Google has always been a company that most of us simply associate with quality, period. Sure, they’ve had their little failures (remember Google Wave, anyone?) and they don’t dominate in everything, but when it comes to something like Gmail or most other Google based data storage accounts, we tend to view Google services as at least a fair bit better than what Microsoft or Yahoo! offer with their similar services.
Nonetheless, though Google usually gets things right when it comes to tech, not everything always goes smoothly for anyone and sometimes a mix of company laxness and mistakes by millions of users/customers can lead to serious problems like security breaches even with the best tech service providers.
This is exactly what Google’s otherwise excellent Gmail service suffered at least twice: once during the summer of 2011 and again in the summer of 2012. The first incident was caused by Chinese hackers operating a massive organized password hacking plot and the second time around the attacks came from a hacking group calling itself D33Ds Company, which used similar tactics and claimed that it committed its breaches for the sake of calling attention to massive security holes in online email services.
These tactics themselves involved a mostly two part scheme of using phishing schemes to deceive users into giving up their private login related data and taking advantage of the fact that many online account users used the same passwords across all their different accounts, be they from Yahoo, Facebook or Google.
Either way, what both attacks showed when it comes to Google was that simple password login systems are just not that secure against serious intrusion efforts, especially if the users themselves aren’t particularly savvy about basic data security protocols.
To be fair to Google, while the company suffered over 100,000 breached accounts in the 2012 hack attack, Yahoo fared even worse with more than 400,000 cracked emails (See, Yahoo proves its inferiority even here)
Given this little bit of Google hack history and its obvious lessons on password safety, the tech giant decided to take some serious notice and try avoiding more of the same down the road.
Google’s Improved Password Policy
Three words: Two Factor Authentication. This is the backbone of Google’s efforts to keep its reputation among online email providers shiny.
Though Google had already implemented two factor authentication well before even the 2011 Chinese hacker group’s attack on the service, the company simply didn’t put any effort into making it well known as an option, and millions of less security minded users simply stuck to their old habits of using passwords like “password1234” and then keeping them the same across several different online accounts!
fter the 2011 incident, the company put more effort into giving this much more secure means of accessing an email account publicity and following the large 2012 security breach, upped these efforts further still. A lot of Gmail users still haven’t gotten around to understanding that two factor verification is much, much safer than a single password that can easily be guessed, stolen or discovered and easily used to access their account, but the policy of two factors is slowly catching on, especially since it’s been made so easy to implement.
Essentially, if you want two factor verification for your Google account, you simply visit their setup page at: http://support.google.com/accounts/bin/answer.py?hl=en&answer=180744&rd=1
Set your country, give them your mobile phone number and possibly even a backup number in case your first phone goes missing; set a security code that they’re going to send you any time you want to log into your account and you’re done.
You can even set up printable backup codes for those crazy cases in which you lose both of the phones that you set to receive your security factor.

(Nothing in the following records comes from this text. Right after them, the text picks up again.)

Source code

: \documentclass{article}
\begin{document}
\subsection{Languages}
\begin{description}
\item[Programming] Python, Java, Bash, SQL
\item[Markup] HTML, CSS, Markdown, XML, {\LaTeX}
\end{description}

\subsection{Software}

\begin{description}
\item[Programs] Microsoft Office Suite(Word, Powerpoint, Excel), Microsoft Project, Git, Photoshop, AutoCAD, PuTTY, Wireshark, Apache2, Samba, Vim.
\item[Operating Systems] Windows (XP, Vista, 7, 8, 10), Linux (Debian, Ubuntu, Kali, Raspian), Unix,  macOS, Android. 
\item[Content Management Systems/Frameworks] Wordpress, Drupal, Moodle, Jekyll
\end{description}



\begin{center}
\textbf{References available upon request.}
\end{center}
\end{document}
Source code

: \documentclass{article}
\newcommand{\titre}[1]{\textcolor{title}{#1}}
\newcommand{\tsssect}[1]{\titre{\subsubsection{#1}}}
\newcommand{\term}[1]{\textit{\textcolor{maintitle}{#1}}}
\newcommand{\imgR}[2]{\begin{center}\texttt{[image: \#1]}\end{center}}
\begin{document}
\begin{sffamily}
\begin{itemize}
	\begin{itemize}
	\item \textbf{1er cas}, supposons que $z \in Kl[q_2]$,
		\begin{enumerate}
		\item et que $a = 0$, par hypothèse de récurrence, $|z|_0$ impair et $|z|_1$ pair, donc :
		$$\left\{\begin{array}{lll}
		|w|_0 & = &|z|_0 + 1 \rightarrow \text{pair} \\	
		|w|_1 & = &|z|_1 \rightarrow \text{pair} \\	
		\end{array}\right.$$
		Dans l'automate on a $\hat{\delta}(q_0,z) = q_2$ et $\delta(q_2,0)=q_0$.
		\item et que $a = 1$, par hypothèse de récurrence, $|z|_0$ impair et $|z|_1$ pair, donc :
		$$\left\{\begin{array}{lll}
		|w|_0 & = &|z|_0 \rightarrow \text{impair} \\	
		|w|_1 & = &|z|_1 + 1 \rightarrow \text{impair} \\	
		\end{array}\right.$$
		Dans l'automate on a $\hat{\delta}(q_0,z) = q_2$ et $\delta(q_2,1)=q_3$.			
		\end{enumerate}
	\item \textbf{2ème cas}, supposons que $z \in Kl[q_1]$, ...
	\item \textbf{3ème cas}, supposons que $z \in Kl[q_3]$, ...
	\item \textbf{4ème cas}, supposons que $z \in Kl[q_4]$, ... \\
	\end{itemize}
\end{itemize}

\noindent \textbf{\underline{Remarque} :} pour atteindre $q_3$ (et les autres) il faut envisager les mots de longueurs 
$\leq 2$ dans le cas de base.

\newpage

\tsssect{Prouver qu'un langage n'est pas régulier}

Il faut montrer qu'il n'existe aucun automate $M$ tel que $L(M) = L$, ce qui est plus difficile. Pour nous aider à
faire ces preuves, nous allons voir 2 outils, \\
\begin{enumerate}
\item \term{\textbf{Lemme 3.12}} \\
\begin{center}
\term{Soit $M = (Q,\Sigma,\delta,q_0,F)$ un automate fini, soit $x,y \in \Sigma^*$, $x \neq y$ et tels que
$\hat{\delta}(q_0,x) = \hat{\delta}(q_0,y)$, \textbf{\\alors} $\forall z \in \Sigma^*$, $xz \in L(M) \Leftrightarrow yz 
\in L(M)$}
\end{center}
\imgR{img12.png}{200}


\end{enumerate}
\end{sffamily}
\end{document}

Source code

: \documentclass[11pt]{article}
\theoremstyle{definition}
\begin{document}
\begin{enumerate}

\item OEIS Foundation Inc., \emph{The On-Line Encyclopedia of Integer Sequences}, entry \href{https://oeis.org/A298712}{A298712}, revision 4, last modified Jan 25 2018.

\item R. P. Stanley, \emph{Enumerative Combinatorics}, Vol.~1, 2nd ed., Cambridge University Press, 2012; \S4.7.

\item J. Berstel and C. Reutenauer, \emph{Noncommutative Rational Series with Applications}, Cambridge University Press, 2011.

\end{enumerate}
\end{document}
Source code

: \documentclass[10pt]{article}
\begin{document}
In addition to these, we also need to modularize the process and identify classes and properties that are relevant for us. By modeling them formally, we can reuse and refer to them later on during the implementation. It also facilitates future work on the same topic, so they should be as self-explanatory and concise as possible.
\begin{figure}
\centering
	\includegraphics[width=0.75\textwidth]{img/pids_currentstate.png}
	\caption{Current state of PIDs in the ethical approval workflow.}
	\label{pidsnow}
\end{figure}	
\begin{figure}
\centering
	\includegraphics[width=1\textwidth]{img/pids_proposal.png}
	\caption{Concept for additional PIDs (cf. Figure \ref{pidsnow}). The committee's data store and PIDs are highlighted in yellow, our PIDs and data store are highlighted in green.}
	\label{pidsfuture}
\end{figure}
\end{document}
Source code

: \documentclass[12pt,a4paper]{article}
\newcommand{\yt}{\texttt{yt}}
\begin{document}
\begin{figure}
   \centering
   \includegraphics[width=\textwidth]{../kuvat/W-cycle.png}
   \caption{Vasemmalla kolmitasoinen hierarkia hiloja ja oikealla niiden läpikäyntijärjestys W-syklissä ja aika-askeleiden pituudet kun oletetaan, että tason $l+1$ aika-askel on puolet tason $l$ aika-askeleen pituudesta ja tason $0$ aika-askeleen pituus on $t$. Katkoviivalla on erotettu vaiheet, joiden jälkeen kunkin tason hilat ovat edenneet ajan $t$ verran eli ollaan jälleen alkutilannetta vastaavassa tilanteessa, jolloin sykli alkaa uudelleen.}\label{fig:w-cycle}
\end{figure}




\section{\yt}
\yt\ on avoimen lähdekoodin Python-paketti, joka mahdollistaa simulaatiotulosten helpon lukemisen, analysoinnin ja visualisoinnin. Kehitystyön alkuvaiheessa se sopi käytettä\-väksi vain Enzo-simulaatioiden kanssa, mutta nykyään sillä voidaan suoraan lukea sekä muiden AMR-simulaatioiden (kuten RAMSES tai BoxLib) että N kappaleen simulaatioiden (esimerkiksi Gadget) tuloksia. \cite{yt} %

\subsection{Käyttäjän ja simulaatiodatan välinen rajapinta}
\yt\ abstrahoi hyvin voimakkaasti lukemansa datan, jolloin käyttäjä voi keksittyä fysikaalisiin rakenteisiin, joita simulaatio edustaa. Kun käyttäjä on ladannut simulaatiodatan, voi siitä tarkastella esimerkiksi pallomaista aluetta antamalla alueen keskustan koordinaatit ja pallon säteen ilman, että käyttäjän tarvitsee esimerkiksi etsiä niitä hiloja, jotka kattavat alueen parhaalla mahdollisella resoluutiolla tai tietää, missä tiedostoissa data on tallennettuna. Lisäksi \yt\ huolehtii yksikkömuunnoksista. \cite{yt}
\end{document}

And, for online applications like Android 2.3 and lower, which won’t accept mobile phone based two factor authentication codes, you can also set something called and Application Specific Password; a different one for each application.
With these steps in place, any time you want to access your Gmail account or any of your Google accounts –such as their Drive cloud storage service—you type in a password like usual and then also add in the verification code that you’re automatically sent.
By setting this up, Google has now created what is a virtually hack-proof security barrier between intruders and your Google account. Assuming that you stick to general basic security polices, you are extremely unlikely to lose access to or have stolen your valuable emails or stored data.
This is the beauty of Google’s new two factor authentication system. Now, given that, let’s also quickly cover some of those general basic security protocols that you should always follow, whether you’ve signed up to two factor protection or not.
A Few Additional Google Security Basics
Whether you use two factor protection or not, follow these at all times to keep your email browsing and data itself as secure as possible
Never leave your accounts open, especially on public machines or other peoples devices: This is a particularly important step since even two factor authentication won’t protect you from having your account accessed by someone who already finds it open! Always remember to sign out when you’re done using your Gmail account, even on your own devices but particularly on public or third party machines.
Enable HTTPS: Google secures all your in-email data through strong encryption but enabling HTTPS extends this protection to data transmission over any third part unsecured network. Setting it up is simple and a big security boost. Simple go to your Gmail settings tab under the little gear icon on the top right side of the screen and scroll down to where it offers HTTPS protection. There, less than a minute of work and you’ve just skipped up your data security dramatically.
Never share your passwords or factor receiving devices: Another obvious and powerful account security tip that you need to follow. While most of us know better than to hand our passwords out as if they were our pet’s names (even if they really are our pets names) using two factor verification means an additional layer of safety consciousness: also don’t share the mobile devices you use to receive your verification factors. Doing so can leave you open to spyware based snooping.